Carles Puigdemont, accueilli par des dizaines de personnes criant « président », a déclaré que, « en ces temps difficiles et pourtant plein d’espoir pour ceux qui vivent en Catalogne », il faut répondre avec des valeurs civiques et démocratiques aux critiques et en particulier aux accusations d’endoctrinement politique et idéologique dans les écoles catalanes.

La présidente du parlement catalan, Carme Forcadell, a souligné que le parlement a adopté au mois de juin 2017 à l’unanimité l’annulation des jugements franquistes et elle a dit que « l’état espagnol n’a toujours pas présenté ses excuses pour l’exécution » de Lluis Companys. La présidente du parlement a souligné que Lluis Companys était le seul président d’un gouvernement démocratique européen fusillé par les fascistes.

A) Hommage à un défenseur des institutions catalanes

La Généralité de Catalogne avait été restaurée en 1931, et il s’agissait par conséquent alors d’un gouvernement jeune et faible face à des adversaires si puissants.

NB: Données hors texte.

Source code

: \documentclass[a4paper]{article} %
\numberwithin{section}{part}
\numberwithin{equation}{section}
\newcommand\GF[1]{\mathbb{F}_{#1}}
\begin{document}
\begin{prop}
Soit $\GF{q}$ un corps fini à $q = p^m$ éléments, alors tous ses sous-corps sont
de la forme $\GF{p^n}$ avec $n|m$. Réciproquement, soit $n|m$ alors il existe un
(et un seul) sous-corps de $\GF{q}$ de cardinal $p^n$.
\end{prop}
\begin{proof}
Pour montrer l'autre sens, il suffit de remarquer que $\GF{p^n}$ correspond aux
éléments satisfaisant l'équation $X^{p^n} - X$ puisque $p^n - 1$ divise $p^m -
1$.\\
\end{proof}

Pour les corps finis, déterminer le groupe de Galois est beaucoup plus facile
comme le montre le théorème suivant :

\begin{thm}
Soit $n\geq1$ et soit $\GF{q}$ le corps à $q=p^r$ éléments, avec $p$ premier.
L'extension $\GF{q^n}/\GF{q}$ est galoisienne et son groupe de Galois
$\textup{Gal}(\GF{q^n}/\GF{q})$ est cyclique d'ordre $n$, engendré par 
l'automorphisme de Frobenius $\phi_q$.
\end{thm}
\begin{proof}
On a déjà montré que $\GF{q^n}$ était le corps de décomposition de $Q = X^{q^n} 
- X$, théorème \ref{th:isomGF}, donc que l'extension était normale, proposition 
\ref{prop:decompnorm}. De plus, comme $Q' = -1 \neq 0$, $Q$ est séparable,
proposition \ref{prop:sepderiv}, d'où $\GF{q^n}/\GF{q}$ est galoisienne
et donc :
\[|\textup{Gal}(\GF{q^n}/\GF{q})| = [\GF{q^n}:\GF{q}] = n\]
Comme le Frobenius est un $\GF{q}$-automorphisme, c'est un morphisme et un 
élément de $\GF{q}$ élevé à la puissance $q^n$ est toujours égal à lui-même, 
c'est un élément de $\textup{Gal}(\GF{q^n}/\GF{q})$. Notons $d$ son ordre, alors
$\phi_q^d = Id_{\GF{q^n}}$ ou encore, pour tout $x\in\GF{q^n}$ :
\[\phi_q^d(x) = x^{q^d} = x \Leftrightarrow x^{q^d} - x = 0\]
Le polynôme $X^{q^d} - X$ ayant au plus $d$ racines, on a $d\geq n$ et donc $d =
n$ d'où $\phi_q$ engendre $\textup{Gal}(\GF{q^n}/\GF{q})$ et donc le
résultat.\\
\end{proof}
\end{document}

L’honneur m’incombe d’être moi-même le 129e président de la Généralité. Seuls cinq présidents me séparent de Lluís Companys. Soixante-quinze ans se sont écoulés et le Gouvernement de la Catalogne est aujourd’hui une institution solide, consolidée et stable. Le président Companys lutta et mourut en défendant les institutions catalanes.

Heureusement, de nos jours, la situation ne peut se comparer à ces temps-là. Mais la volonté d’exister des Catalans et notre aspiration à décider de notre avenir par nous-mêmes restent intactes. Je ne veux pas conclure cet article sans rappeler que les gouvernements français et allemand ont reconnu leur part de responsabilité dans l’arrestation et la déportation du président Companys et qu’ils l’ont publiquement regretté. Il s’agit là d’un geste de justice que je souhaite saluer publiquement car il honore ces deux gouvernements.

La construction d’une Europe unie, démocratique et solidaire exige non seulement que nous maintenions en vie la mémoire historique, mais aussi que nous soyons capables de reconnaître nos erreurs.